Yüzyıllar boyunca birçok depremle sarsılmış, yıkılmış fakat her seferinde yeniden ayağa kalkmayı bilmiş bir şehir… Bu yönüyle, bütün zorluklara rağmen umudunu yitirmeyen Erzincan, aslında Türk milletinin kaderini yansıtır.
Geçtiğimiz günlerde Erzincan Binali Yıldırım Üniversitesinde bu kadim ruhu yeniden hatırlatan “Anadolu’nun Türkleşmesi ve İslamlaşması Bilgi Şöleni”, sadece bir akademik buluşma değil, aynı zamanda bir medeniyet farkındalığı etkinliğiydi. Bu toprakların hikâyesi yeniden dile getirildi; unuttuğumuz köklerimiz hatırlatıldı.
Bursa’nın fethinde sancağı diken Ahi Hasan ile İstanbul’un burçlarına sancağı diken Ulubatlı Hasan, o ruhun evlatlarıydı. Bu ruh; Yesevî’nin ahlak felsefesinden, Yunus’un Türkçe nefesinden, Hacı Bektaş-ı Velî’nin insan sevgisinden beslenmiştir.
Bilgi şöleninde de vurgulandığı gibi, Divânu Lugâti’t-Türk yalnızca bir sözlük değildir; bir medeniyet manifestosudur. Türkçe, bir milletin sadece dili değil, kimliğinin özü, ruhunun aynası olmuştur. Bu dili yaşatmak, aslında bir inancı, bir kültürü, bir ahlakı yaşatmaktır.
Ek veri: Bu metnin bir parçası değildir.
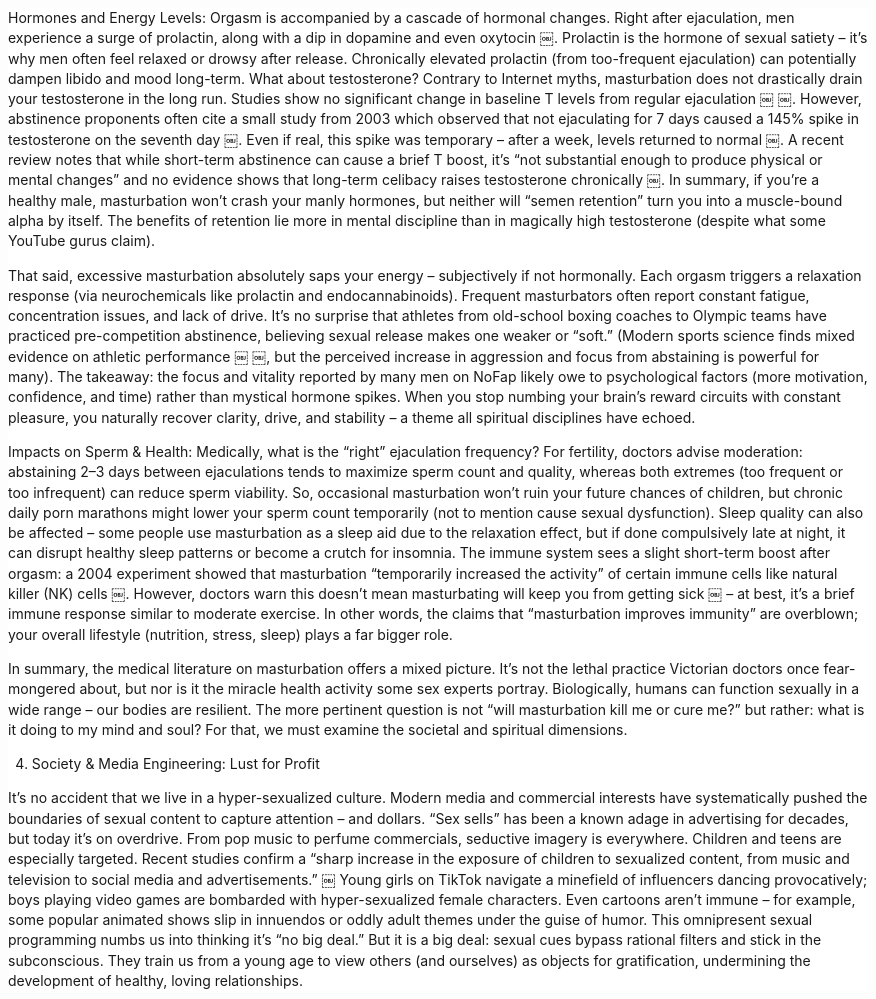 Hormones and Energy Levels: Orgasm is accompanied by a cascade of hormonal changes. Right after ejaculation, men experience a surge of prolactin, along with a dip in dopamine and even oxytocin ￼. Prolactin is the hormone of sexual satiety – it’s why men often feel relaxed or drowsy after release. Chronically elevated prolactin (from too-frequent ejaculation) can potentially dampen libido and mood long-term. What about testosterone? Contrary to Internet myths, masturbation does not drastically drain your testosterone in the long run. Studies show no significant change in baseline T levels from regular ejaculation ￼ ￼. However, abstinence proponents often cite a small study from 2003 which observed that not ejaculating for 7 days caused a 145% spike in testosterone on the seventh day ￼. Even if real, this spike was temporary – after a week, levels returned to normal ￼. A recent review notes that while short-term abstinence can cause a brief T boost, it’s “not substantial enough to produce physical or mental changes” and no evidence shows that long-term celibacy raises testosterone chronically ￼. In summary, if you’re a healthy male, masturbation won’t crash your manly hormones, but neither will “semen retention” turn you into a muscle-bound alpha by itself. The benefits of retention lie more in mental discipline than in magically high testosterone (despite what some YouTube gurus claim).

That said, excessive masturbation absolutely saps your energy – subjectively if not hormonally. Each orgasm triggers a relaxation response (via neurochemicals like prolactin and endocannabinoids). Frequent masturbators often report constant fatigue, concentration issues, and lack of drive. It’s no surprise that athletes from old-school boxing coaches to Olympic teams have practiced pre-competition abstinence, believing sexual release makes one weaker or “soft.” (Modern sports science finds mixed evidence on athletic performance ￼ ￼, but the perceived increase in aggression and focus from abstaining is powerful for many). The takeaway: the focus and vitality reported by many men on NoFap likely owe to psychological factors (more motivation, confidence, and time) rather than mystical hormone spikes. When you stop numbing your brain’s reward circuits with constant pleasure, you naturally recover clarity, drive, and stability – a theme all spiritual disciplines have echoed.

Impacts on Sperm & Health: Medically, what is the “right” ejaculation frequency? For fertility, doctors advise moderation: abstaining 2–3 days between ejaculations tends to maximize sperm count and quality, whereas both extremes (too frequent or too infrequent) can reduce sperm viability. So, occasional masturbation won’t ruin your future chances of children, but chronic daily porn marathons might lower your sperm count temporarily (not to mention cause sexual dysfunction). Sleep quality can also be affected – some people use masturbation as a sleep aid due to the relaxation effect, but if done compulsively late at night, it can disrupt healthy sleep patterns or become a crutch for insomnia. The immune system sees a slight short-term boost after orgasm: a 2004 experiment showed that masturbation “temporarily increased the activity” of certain immune cells like natural killer (NK) cells ￼. However, doctors warn this doesn’t mean masturbating will keep you from getting sick ￼ – at best, it’s a brief immune response similar to moderate exercise. In other words, the claims that “masturbation improves immunity” are overblown; your overall lifestyle (nutrition, stress, sleep) plays a far bigger role.

In summary, the medical literature on masturbation offers a mixed picture. It’s not the lethal practice Victorian doctors once fear-mongered about, but nor is it the miracle health activity some sex experts portray. Biologically, humans can function sexually in a wide range – our bodies are resilient. The more pertinent question is not “will masturbation kill me or cure me?” but rather: what is it doing to my mind and soul? For that, we must examine the societal and spiritual dimensions.

4. Society & Media Engineering: Lust for Profit

It’s no accident that we live in a hyper-sexualized culture. Modern media and commercial interests have systematically pushed the boundaries of sexual content to capture attention – and dollars. “Sex sells” has been a known adage in advertising for decades, but today it’s on overdrive. From pop music to perfume commercials, seductive imagery is everywhere. Children and teens are especially targeted. Recent studies confirm a “sharp increase in the exposure of children to sexualized content, from music and television to social media and advertisements.” ￼ Young girls on TikTok navigate a minefield of influencers dancing provocatively; boys playing video games are bombarded with hyper-sexualized female characters. Even cartoons aren’t immune – for example, some popular animated shows slip in innuendos or oddly adult themes under the guise of humor. This omnipresent sexual programming numbs us into thinking it’s “no big deal.” But it is a big deal: sexual cues bypass rational filters and stick in the subconscious. They train us from a young age to view others (and ourselves) as objects for gratification, undermining the development of healthy, loving relationships.
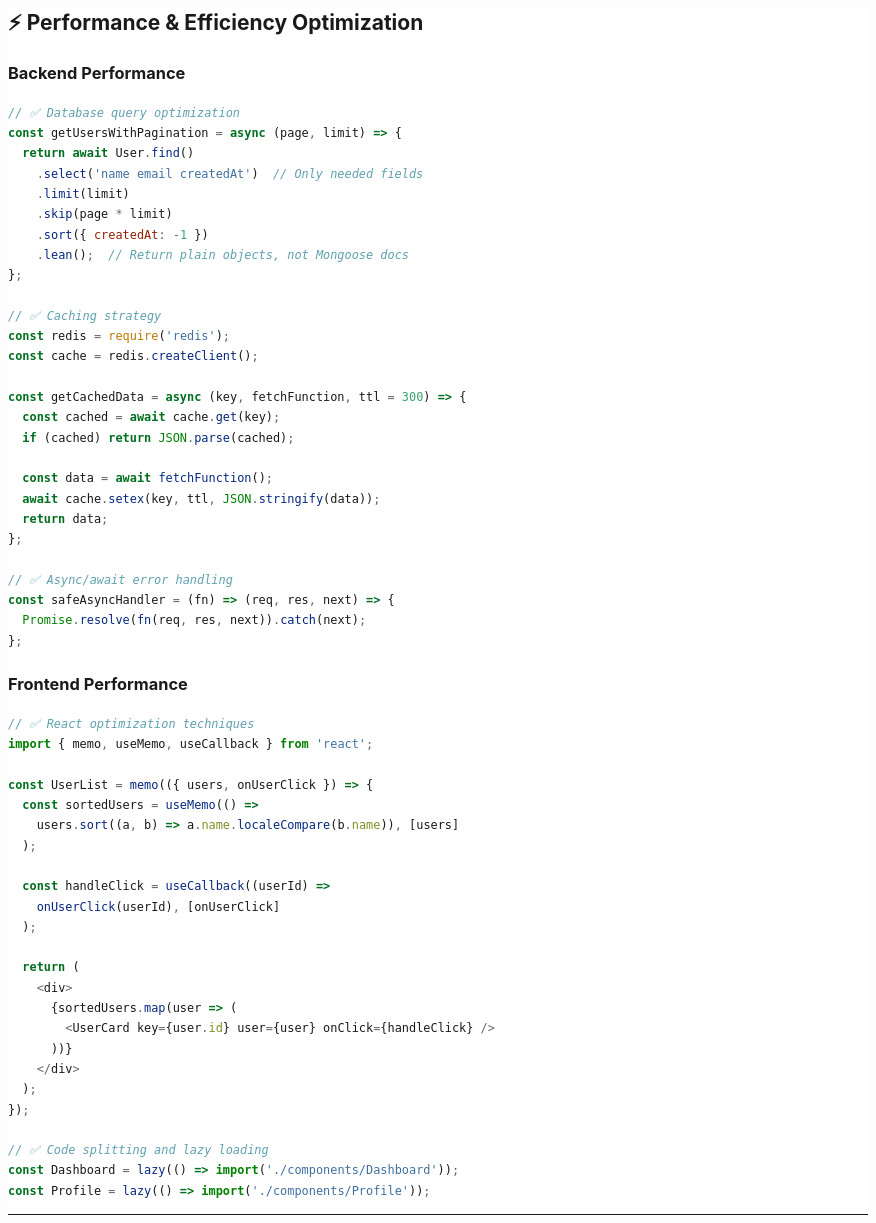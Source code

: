 
## ⚡ **Performance & Efficiency Optimization**

### **Backend Performance**
```javascript
// ✅ Database query optimization
const getUsersWithPagination = async (page, limit) => {
  return await User.find()
    .select('name email createdAt')  // Only needed fields
    .limit(limit)
    .skip(page * limit)
    .sort({ createdAt: -1 })
    .lean();  // Return plain objects, not Mongoose docs
};

// ✅ Caching strategy
const redis = require('redis');
const cache = redis.createClient();

const getCachedData = async (key, fetchFunction, ttl = 300) => {
  const cached = await cache.get(key);
  if (cached) return JSON.parse(cached);
  
  const data = await fetchFunction();
  await cache.setex(key, ttl, JSON.stringify(data));
  return data;
};

// ✅ Async/await error handling
const safeAsyncHandler = (fn) => (req, res, next) => {
  Promise.resolve(fn(req, res, next)).catch(next);
};
```

### **Frontend Performance**
```javascript
// ✅ React optimization techniques
import { memo, useMemo, useCallback } from 'react';

const UserList = memo(({ users, onUserClick }) => {
  const sortedUsers = useMemo(() => 
    users.sort((a, b) => a.name.localeCompare(b.name)), [users]
  );
  
  const handleClick = useCallback((userId) => 
    onUserClick(userId), [onUserClick]
  );
  
  return (
    <div>
      {sortedUsers.map(user => (
        <UserCard key={user.id} user={user} onClick={handleClick} />
      ))}
    </div>
  );
});

// ✅ Code splitting and lazy loading
const Dashboard = lazy(() => import('./components/Dashboard'));
const Profile = lazy(() => import('./components/Profile'));
```

---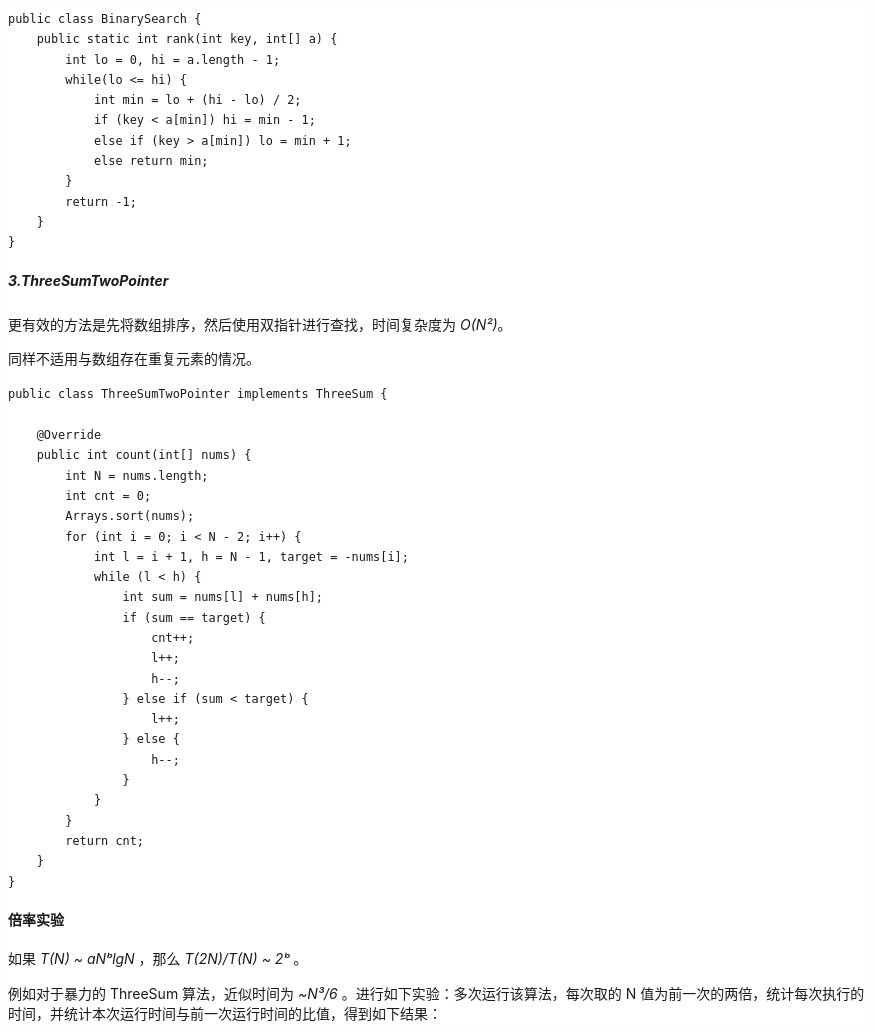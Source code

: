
 ```
public class BinarySearch {
	public static int rank(int key, int[] a) {
		int lo = 0, hi = a.length - 1;
		while(lo <= hi) {
			int min = lo + (hi - lo) / 2;
			if (key < a[min]) hi = min - 1;
			else if (key > a[min]) lo = min + 1;
			else return min;
		}
		return -1;
	}
}
```

##### 3.ThreeSumTwoPointer

更有效的方法是先将数组排序，然后使用双指针进行查找，时间复杂度为 *O(N²)*。

同样不适用与数组存在重复元素的情况。

```
public class ThreeSumTwoPointer implements ThreeSum {

    @Override
    public int count(int[] nums) {
        int N = nums.length;
        int cnt = 0;
        Arrays.sort(nums);
        for (int i = 0; i < N - 2; i++) {
            int l = i + 1, h = N - 1, target = -nums[i];
            while (l < h) {
                int sum = nums[l] + nums[h];
                if (sum == target) {
                    cnt++;
                    l++;
                    h--;
                } else if (sum < target) {
                    l++;
                } else {
                    h--;
                }
            }
        }
        return cnt;
    }
}
```

#### 倍率实验

如果 *T(N) ~ aNᵇlgN* ，那么 *T(2N)/T(N) ~ 2ᵇ* 。

例如对于暴力的 ThreeSum 算法，近似时间为  *~N³/6* 。进行如下实验：多次运行该算法，每次取的 N 值为前一次的两倍，统计每次执行的时间，并统计本次运行时间与前一次运行时间的比值，得到如下结果：
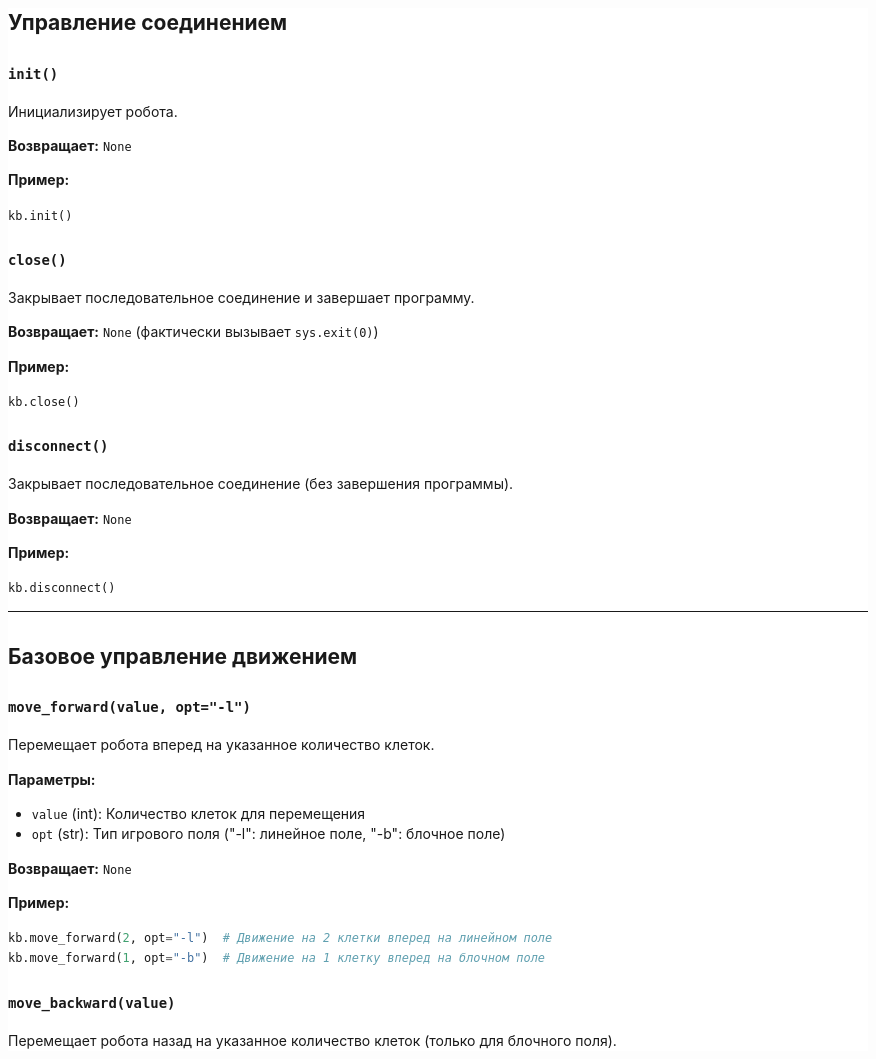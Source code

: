 ## Управление соединением

### `init()`
Инициализирует робота.

**Возвращает:** `None`

**Пример:**
```python
kb.init()
```

### `close()`
Закрывает последовательное соединение и завершает программу.

**Возвращает:** `None` (фактически вызывает `sys.exit(0)`)

**Пример:**
```python
kb.close()
```

### `disconnect()`
Закрывает последовательное соединение (без завершения программы).

**Возвращает:** `None`

**Пример:**
```python
kb.disconnect()
```

---

## Базовое управление движением

### `move_forward(value, opt="-l")`
Перемещает робота вперед на указанное количество клеток.

**Параметры:**
- `value` (int): Количество клеток для перемещения
- `opt` (str): Тип игрового поля ("-l": линейное поле, "-b": блочное поле)

**Возвращает:** `None`

**Пример:**
```python
kb.move_forward(2, opt="-l")  # Движение на 2 клетки вперед на линейном поле
kb.move_forward(1, opt="-b")  # Движение на 1 клетку вперед на блочном поле
```

### `move_backward(value)`
Перемещает робота назад на указанное количество клеток (только для блочного поля).
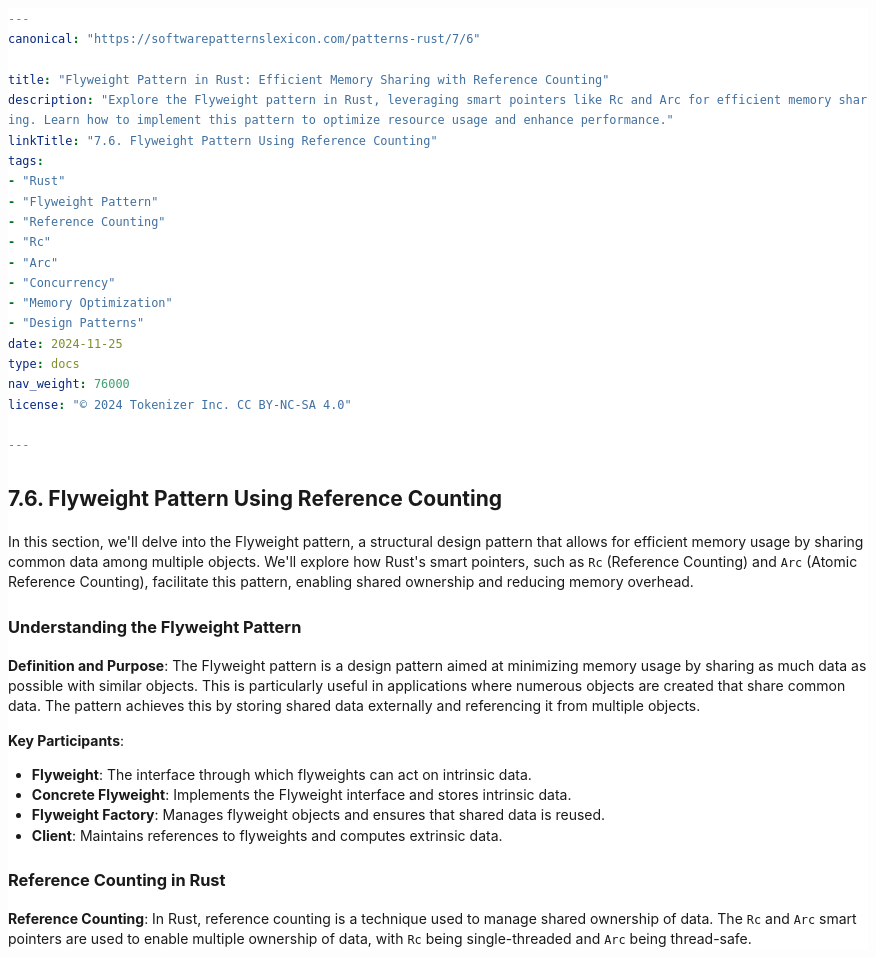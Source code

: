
 ```yaml
---
canonical: "https://softwarepatternslexicon.com/patterns-rust/7/6"

title: "Flyweight Pattern in Rust: Efficient Memory Sharing with Reference Counting"
description: "Explore the Flyweight pattern in Rust, leveraging smart pointers like Rc and Arc for efficient memory sharing. Learn how to implement this pattern to optimize resource usage and enhance performance."
linkTitle: "7.6. Flyweight Pattern Using Reference Counting"
tags:
- "Rust"
- "Flyweight Pattern"
- "Reference Counting"
- "Rc"
- "Arc"
- "Concurrency"
- "Memory Optimization"
- "Design Patterns"
date: 2024-11-25
type: docs
nav_weight: 76000
license: "© 2024 Tokenizer Inc. CC BY-NC-SA 4.0"

---
```


## 7.6. Flyweight Pattern Using Reference Counting

In this section, we'll delve into the Flyweight pattern, a structural design pattern that allows for efficient memory usage by sharing common data among multiple objects. We'll explore how Rust's smart pointers, such as `Rc` (Reference Counting) and `Arc` (Atomic Reference Counting), facilitate this pattern, enabling shared ownership and reducing memory overhead. 

### Understanding the Flyweight Pattern

**Definition and Purpose**: The Flyweight pattern is a design pattern aimed at minimizing memory usage by sharing as much data as possible with similar objects. This is particularly useful in applications where numerous objects are created that share common data. The pattern achieves this by storing shared data externally and referencing it from multiple objects.

**Key Participants**:
- **Flyweight**: The interface through which flyweights can act on intrinsic data.
- **Concrete Flyweight**: Implements the Flyweight interface and stores intrinsic data.
- **Flyweight Factory**: Manages flyweight objects and ensures that shared data is reused.
- **Client**: Maintains references to flyweights and computes extrinsic data.

### Reference Counting in Rust

**Reference Counting**: In Rust, reference counting is a technique used to manage shared ownership of data. The `Rc` and `Arc` smart pointers are used to enable multiple ownership of data, with `Rc` being single-threaded and `Arc` being thread-safe.
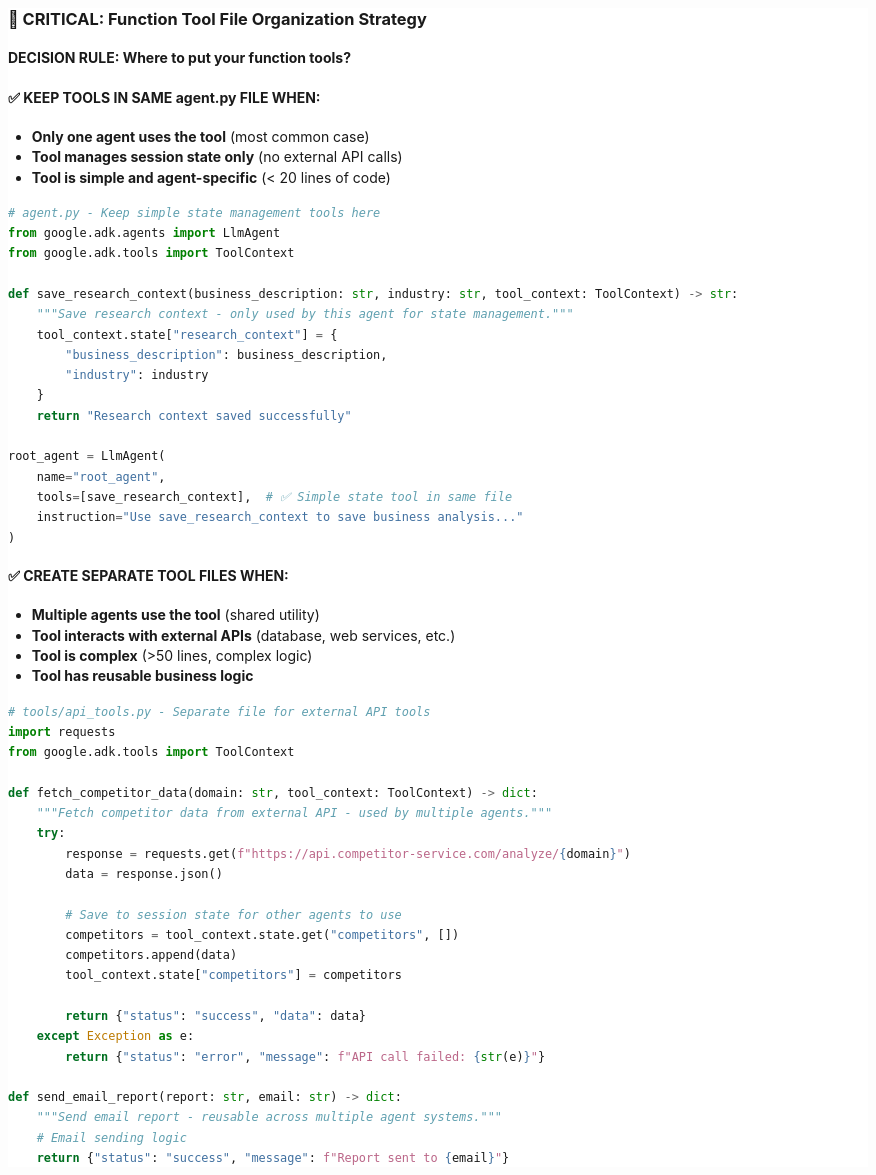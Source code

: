 ### **🚨 CRITICAL: Function Tool File Organization Strategy**

**DECISION RULE: Where to put your function tools?**

#### **✅ KEEP TOOLS IN SAME agent.py FILE WHEN:**
- **Only one agent uses the tool** (most common case)
- **Tool manages session state only** (no external API calls)
- **Tool is simple and agent-specific** (< 20 lines of code)

```python
# agent.py - Keep simple state management tools here
from google.adk.agents import LlmAgent
from google.adk.tools import ToolContext

def save_research_context(business_description: str, industry: str, tool_context: ToolContext) -> str:
    """Save research context - only used by this agent for state management."""
    tool_context.state["research_context"] = {
        "business_description": business_description,
        "industry": industry
    }
    return "Research context saved successfully"

root_agent = LlmAgent(
    name="root_agent",
    tools=[save_research_context],  # ✅ Simple state tool in same file
    instruction="Use save_research_context to save business analysis..."
)
```

#### **✅ CREATE SEPARATE TOOL FILES WHEN:**
- **Multiple agents use the tool** (shared utility)
- **Tool interacts with external APIs** (database, web services, etc.)
- **Tool is complex** (>50 lines, complex logic)
- **Tool has reusable business logic**

```python
# tools/api_tools.py - Separate file for external API tools
import requests
from google.adk.tools import ToolContext

def fetch_competitor_data(domain: str, tool_context: ToolContext) -> dict:
    """Fetch competitor data from external API - used by multiple agents."""
    try:
        response = requests.get(f"https://api.competitor-service.com/analyze/{domain}")
        data = response.json()
        
        # Save to session state for other agents to use
        competitors = tool_context.state.get("competitors", [])
        competitors.append(data)
        tool_context.state["competitors"] = competitors
        
        return {"status": "success", "data": data}
    except Exception as e:
        return {"status": "error", "message": f"API call failed: {str(e)}"}

def send_email_report(report: str, email: str) -> dict:
    """Send email report - reusable across multiple agent systems."""
    # Email sending logic
    return {"status": "success", "message": f"Report sent to {email}"}
```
Bugün bu bilinci geleceğe taşımaya kararlı olan Erzincan Binali Yıldırım Üniversitesinde okuyan her öğrenci; Alparslan’ın cesaretini, Nene Hatun’un fedakârlığını, Mengücek Gazi’nin adaletini temsil ediyor.
Erzincan’dan yükselen bu çağrı, hepimize yapılan bir hatırlatmadır:
Anadolu; sadece bir yurt değildir; bir inanç, bir ahlak, bir medeniyet adıdır.
Tarih de bu gerçeğin sayısız örneğiyle doludur.
Osman Gazi Bursa’yı fethettiğinde, endişeye kapılan gayrimüslimlere geniş bir serbestlik tanıdı. Bunun üzerine halk arasında şu beyit dilden dile dolaşmaya başladı:
“Ne olaydı bu Osmanlılar,
Bize daha önce bey olaydı…”
İşte bu beyit, Anadolu’nun mayasında var olan adalet, merhamet ve hoşgörü anlayışının özetidir.
Bugün Erzincan’dan yükselen medeniyet çağrısı da tam olarak bunu hatırlatıyor:
Medeniyet, şehirler kurmak değil; gönüller inşa etmektir.
Not: Sempozyum kelimesinin yerine “Bilgi Şöleni” kullanılmıştır.